> _Exercise_: If a line includes "List", copy it out of the entries.

> _Available data_:

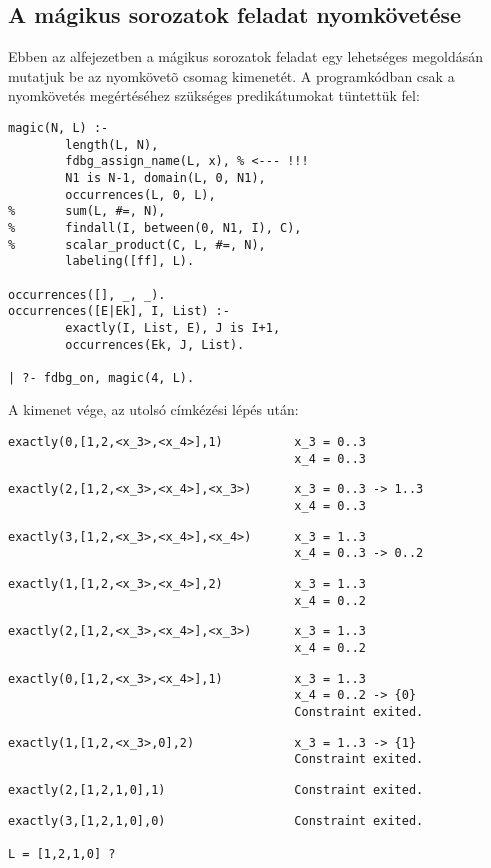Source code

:\subsection{A mágikus sorozatok feladat nyomkövetése}

Ebben az alfejezetben a mágikus sorozatok feladat egy lehetséges megoldásán
mutatjuk be az \fdbg nyomkövetõ csomag kimenetét. A programkódban csak a 
nyomkövetés megértéséhez szükséges predikátumokat tüntettük fel:

\begin{verbatim}
magic(N, L) :-
        length(L, N),
        fdbg_assign_name(L, x), % <--- !!!
        N1 is N-1, domain(L, 0, N1),
        occurrences(L, 0, L),
%       sum(L, #=, N),
%       findall(I, between(0, N1, I), C),
%       scalar_product(C, L, #=, N),
        labeling([ff], L).

occurrences([], _, _).
occurrences([E|Ek], I, List) :-
        exactly(I, List, E), J is I+1,
        occurrences(Ek, J, List).

| ?- fdbg_on, magic(4, L).
\end{verbatim}

A kimenet vége, az utolsó címkézési lépés után:

\begin{verbatim}
exactly(0,[1,2,<x_3>,<x_4>],1)          x_3 = 0..3
                                        x_4 = 0..3
\end{verbatim}
\begin{verbatim}
exactly(2,[1,2,<x_3>,<x_4>],<x_3>)      x_3 = 0..3 -> 1..3
                                        x_4 = 0..3        
\end{verbatim}
\begin{verbatim}
exactly(3,[1,2,<x_3>,<x_4>],<x_4>)      x_3 = 1..3        
                                        x_4 = 0..3 -> 0..2
\end{verbatim}
\begin{verbatim}
exactly(1,[1,2,<x_3>,<x_4>],2)          x_3 = 1..3
                                        x_4 = 0..2
\end{verbatim}
\begin{verbatim}
exactly(2,[1,2,<x_3>,<x_4>],<x_3>)      x_3 = 1..3
                                        x_4 = 0..2
\end{verbatim}
\begin{verbatim}
exactly(0,[1,2,<x_3>,<x_4>],1)          x_3 = 1..3        
                                        x_4 = 0..2 -> {0} 
                                        Constraint exited.
\end{verbatim}
\begin{verbatim}
exactly(1,[1,2,<x_3>,0],2)              x_3 = 1..3 -> {1} 
                                        Constraint exited.
\end{verbatim}
\begin{verbatim}
exactly(2,[1,2,1,0],1)                  Constraint exited.
\end{verbatim}
\begin{verbatim}
exactly(3,[1,2,1,0],0)                  Constraint exited.

L = [1,2,1,0] ? 
\end{verbatim}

> _Answer_:
occurrences([E|Ek], I, List) :-
        exactly(I, List, E), J is I+1,
        occurrences(Ek, J, List).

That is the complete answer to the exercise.